Task objective | Copy, word for word, each line of the data below from the first through the line containing "security—could be weakened.", and stop there.

Collected data

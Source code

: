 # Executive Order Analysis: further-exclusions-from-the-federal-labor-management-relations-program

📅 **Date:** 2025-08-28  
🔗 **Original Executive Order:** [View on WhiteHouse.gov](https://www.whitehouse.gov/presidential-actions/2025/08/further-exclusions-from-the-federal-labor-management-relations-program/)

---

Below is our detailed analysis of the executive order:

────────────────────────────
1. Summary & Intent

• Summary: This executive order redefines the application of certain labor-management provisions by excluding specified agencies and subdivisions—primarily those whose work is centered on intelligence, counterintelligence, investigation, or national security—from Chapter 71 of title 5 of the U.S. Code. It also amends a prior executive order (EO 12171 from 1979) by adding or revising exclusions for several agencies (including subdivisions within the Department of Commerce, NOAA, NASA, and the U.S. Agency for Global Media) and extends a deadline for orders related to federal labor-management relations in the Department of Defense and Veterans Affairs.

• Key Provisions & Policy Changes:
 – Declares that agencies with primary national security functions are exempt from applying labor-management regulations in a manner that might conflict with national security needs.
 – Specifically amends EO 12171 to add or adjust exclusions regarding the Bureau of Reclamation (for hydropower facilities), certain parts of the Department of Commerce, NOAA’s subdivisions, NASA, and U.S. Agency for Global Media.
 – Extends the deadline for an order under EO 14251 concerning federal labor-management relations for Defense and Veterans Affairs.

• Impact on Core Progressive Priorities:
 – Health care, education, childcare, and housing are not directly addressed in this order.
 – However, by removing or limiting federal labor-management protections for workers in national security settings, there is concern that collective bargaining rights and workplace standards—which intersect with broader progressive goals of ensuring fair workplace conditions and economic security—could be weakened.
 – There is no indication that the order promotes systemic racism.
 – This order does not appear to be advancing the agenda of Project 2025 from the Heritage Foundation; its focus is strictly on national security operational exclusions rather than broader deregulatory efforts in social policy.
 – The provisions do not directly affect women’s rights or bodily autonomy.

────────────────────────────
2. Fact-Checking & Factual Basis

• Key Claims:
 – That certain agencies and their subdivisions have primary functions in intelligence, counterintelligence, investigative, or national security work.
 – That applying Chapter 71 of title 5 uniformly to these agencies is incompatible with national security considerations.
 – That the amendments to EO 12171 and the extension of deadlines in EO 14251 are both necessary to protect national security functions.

Answer space |
Source code

: # Executive Order Analysis: further-exclusions-from-the-federal-labor-management-relations-program

📅 **Date:** 2025-08-28  
🔗 **Original Executive Order:** [View on WhiteHouse.gov](https://www.whitehouse.gov/presidential-actions/2025/08/further-exclusions-from-the-federal-labor-management-relations-program/)

---

Below is our detailed analysis of the executive order:

────────────────────────────
1. Summary & Intent

• Summary: This executive order redefines the application of certain labor-management provisions by excluding specified agencies and subdivisions—primarily those whose work is centered on intelligence, counterintelligence, investigation, or national security—from Chapter 71 of title 5 of the U.S. Code. It also amends a prior executive order (EO 12171 from 1979) by adding or revising exclusions for several agencies (including subdivisions within the Department of Commerce, NOAA, NASA, and the U.S. Agency for Global Media) and extends a deadline for orders related to federal labor-management relations in the Department of Defense and Veterans Affairs.

• Key Provisions & Policy Changes:
 – Declares that agencies with primary national security functions are exempt from applying labor-management regulations in a manner that might conflict with national security needs.
 – Specifically amends EO 12171 to add or adjust exclusions regarding the Bureau of Reclamation (for hydropower facilities), certain parts of the Department of Commerce, NOAA’s subdivisions, NASA, and U.S. Agency for Global Media.
 – Extends the deadline for an order under EO 14251 concerning federal labor-management relations for Defense and Veterans Affairs.

• Impact on Core Progressive Priorities:
 – Health care, education, childcare, and housing are not directly addressed in this order.
 – However, by removing or limiting federal labor-management protections for workers in national security settings, there is concern that collective bargaining rights and workplace standards—which intersect with broader progressive goals of ensuring fair workplace conditions and economic security—could be weakened.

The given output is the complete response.